Type out the entries below again, character for character.

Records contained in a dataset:
╭──

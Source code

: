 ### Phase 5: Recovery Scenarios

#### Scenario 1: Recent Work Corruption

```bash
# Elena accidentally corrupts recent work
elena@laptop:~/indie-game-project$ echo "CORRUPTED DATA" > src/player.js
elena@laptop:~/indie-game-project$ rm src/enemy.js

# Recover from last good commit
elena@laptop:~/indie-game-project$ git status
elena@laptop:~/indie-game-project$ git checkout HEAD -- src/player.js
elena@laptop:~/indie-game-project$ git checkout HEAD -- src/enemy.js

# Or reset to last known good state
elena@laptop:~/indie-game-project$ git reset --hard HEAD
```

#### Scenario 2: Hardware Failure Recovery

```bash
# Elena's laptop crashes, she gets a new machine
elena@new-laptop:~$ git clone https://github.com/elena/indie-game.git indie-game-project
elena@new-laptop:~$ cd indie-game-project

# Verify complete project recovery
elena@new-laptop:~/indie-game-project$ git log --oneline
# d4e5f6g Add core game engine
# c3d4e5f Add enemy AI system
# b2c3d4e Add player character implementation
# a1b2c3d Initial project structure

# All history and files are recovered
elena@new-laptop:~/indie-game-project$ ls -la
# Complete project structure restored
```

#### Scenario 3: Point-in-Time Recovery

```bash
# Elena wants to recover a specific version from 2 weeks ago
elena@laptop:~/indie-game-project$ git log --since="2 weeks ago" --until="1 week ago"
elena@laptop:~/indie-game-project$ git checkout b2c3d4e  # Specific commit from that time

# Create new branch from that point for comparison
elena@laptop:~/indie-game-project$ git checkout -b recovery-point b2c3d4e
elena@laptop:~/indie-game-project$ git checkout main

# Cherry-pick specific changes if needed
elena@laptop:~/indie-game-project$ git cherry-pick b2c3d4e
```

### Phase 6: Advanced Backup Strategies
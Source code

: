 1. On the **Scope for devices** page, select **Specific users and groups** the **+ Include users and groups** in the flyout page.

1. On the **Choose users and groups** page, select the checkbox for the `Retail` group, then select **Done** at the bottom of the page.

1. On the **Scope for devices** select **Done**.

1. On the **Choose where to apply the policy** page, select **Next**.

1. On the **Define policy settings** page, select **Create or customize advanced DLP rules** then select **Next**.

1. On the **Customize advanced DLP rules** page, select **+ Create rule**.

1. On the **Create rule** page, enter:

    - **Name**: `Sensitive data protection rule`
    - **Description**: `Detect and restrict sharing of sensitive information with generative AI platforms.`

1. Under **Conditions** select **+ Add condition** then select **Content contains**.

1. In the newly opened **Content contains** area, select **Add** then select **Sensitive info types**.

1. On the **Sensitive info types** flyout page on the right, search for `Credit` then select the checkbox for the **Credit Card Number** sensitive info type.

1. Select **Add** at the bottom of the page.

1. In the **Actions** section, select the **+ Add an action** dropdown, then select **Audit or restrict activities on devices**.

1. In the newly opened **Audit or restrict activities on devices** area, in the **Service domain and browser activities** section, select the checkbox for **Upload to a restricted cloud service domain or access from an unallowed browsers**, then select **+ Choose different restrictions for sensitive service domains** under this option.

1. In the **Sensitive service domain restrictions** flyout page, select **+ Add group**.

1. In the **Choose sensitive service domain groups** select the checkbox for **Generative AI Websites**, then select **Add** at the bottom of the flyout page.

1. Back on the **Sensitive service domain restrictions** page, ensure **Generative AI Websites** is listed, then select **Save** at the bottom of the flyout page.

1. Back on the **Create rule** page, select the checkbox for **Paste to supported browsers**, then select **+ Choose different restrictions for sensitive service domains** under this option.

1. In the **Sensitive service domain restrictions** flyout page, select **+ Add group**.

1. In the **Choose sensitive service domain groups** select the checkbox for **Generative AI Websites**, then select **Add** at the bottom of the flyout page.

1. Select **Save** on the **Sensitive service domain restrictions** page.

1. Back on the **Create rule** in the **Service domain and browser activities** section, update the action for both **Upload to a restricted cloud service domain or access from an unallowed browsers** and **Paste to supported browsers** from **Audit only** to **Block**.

╰──

## Written solution
Source code

: ### Phase 5: Recovery Scenarios

#### Scenario 1: Recent Work Corruption

```bash
# Elena accidentally corrupts recent work
elena@laptop:~/indie-game-project$ echo "CORRUPTED DATA" > src/player.js
elena@laptop:~/indie-game-project$ rm src/enemy.js

# Recover from last good commit
elena@laptop:~/indie-game-project$ git status
elena@laptop:~/indie-game-project$ git checkout HEAD -- src/player.js
elena@laptop:~/indie-game-project$ git checkout HEAD -- src/enemy.js

# Or reset to last known good state
elena@laptop:~/indie-game-project$ git reset --hard HEAD
```

#### Scenario 2: Hardware Failure Recovery

```bash
# Elena's laptop crashes, she gets a new machine
elena@new-laptop:~$ git clone https://github.com/elena/indie-game.git indie-game-project
elena@new-laptop:~$ cd indie-game-project

# Verify complete project recovery
elena@new-laptop:~/indie-game-project$ git log --oneline
# d4e5f6g Add core game engine
# c3d4e5f Add enemy AI system
# b2c3d4e Add player character implementation
# a1b2c3d Initial project structure

# All history and files are recovered
elena@new-laptop:~/indie-game-project$ ls -la
# Complete project structure restored
```

#### Scenario 3: Point-in-Time Recovery

```bash
# Elena wants to recover a specific version from 2 weeks ago
elena@laptop:~/indie-game-project$ git log --since="2 weeks ago" --until="1 week ago"
elena@laptop:~/indie-game-project$ git checkout b2c3d4e  # Specific commit from that time

# Create new branch from that point for comparison
elena@laptop:~/indie-game-project$ git checkout -b recovery-point b2c3d4e
elena@laptop:~/indie-game-project$ git checkout main

# Cherry-pick specific changes if needed
elena@laptop:~/indie-game-project$ git cherry-pick b2c3d4e
```

### Phase 6: Advanced Backup Strategies
Source code

: 1. On the **Scope for devices** page, select **Specific users and groups** the **+ Include users and groups** in the flyout page.

1. On the **Choose users and groups** page, select the checkbox for the `Retail` group, then select **Done** at the bottom of the page.

1. On the **Scope for devices** select **Done**.

1. On the **Choose where to apply the policy** page, select **Next**.

1. On the **Define policy settings** page, select **Create or customize advanced DLP rules** then select **Next**.

1. On the **Customize advanced DLP rules** page, select **+ Create rule**.

1. On the **Create rule** page, enter:

    - **Name**: `Sensitive data protection rule`
    - **Description**: `Detect and restrict sharing of sensitive information with generative AI platforms.`

1. Under **Conditions** select **+ Add condition** then select **Content contains**.

1. In the newly opened **Content contains** area, select **Add** then select **Sensitive info types**.

1. On the **Sensitive info types** flyout page on the right, search for `Credit` then select the checkbox for the **Credit Card Number** sensitive info type.

1. Select **Add** at the bottom of the page.

1. In the **Actions** section, select the **+ Add an action** dropdown, then select **Audit or restrict activities on devices**.

1. In the newly opened **Audit or restrict activities on devices** area, in the **Service domain and browser activities** section, select the checkbox for **Upload to a restricted cloud service domain or access from an unallowed browsers**, then select **+ Choose different restrictions for sensitive service domains** under this option.

1. In the **Sensitive service domain restrictions** flyout page, select **+ Add group**.

1. In the **Choose sensitive service domain groups** select the checkbox for **Generative AI Websites**, then select **Add** at the bottom of the flyout page.

1. Back on the **Sensitive service domain restrictions** page, ensure **Generative AI Websites** is listed, then select **Save** at the bottom of the flyout page.

1. Back on the **Create rule** page, select the checkbox for **Paste to supported browsers**, then select **+ Choose different restrictions for sensitive service domains** under this option.

1. In the **Sensitive service domain restrictions** flyout page, select **+ Add group**.

1. In the **Choose sensitive service domain groups** select the checkbox for **Generative AI Websites**, then select **Add** at the bottom of the flyout page.

1. Select **Save** on the **Sensitive service domain restrictions** page.

1. Back on the **Create rule** in the **Service domain and browser activities** section, update the action for both **Upload to a restricted cloud service domain or access from an unallowed browsers** and **Paste to supported browsers** from **Audit only** to **Block**.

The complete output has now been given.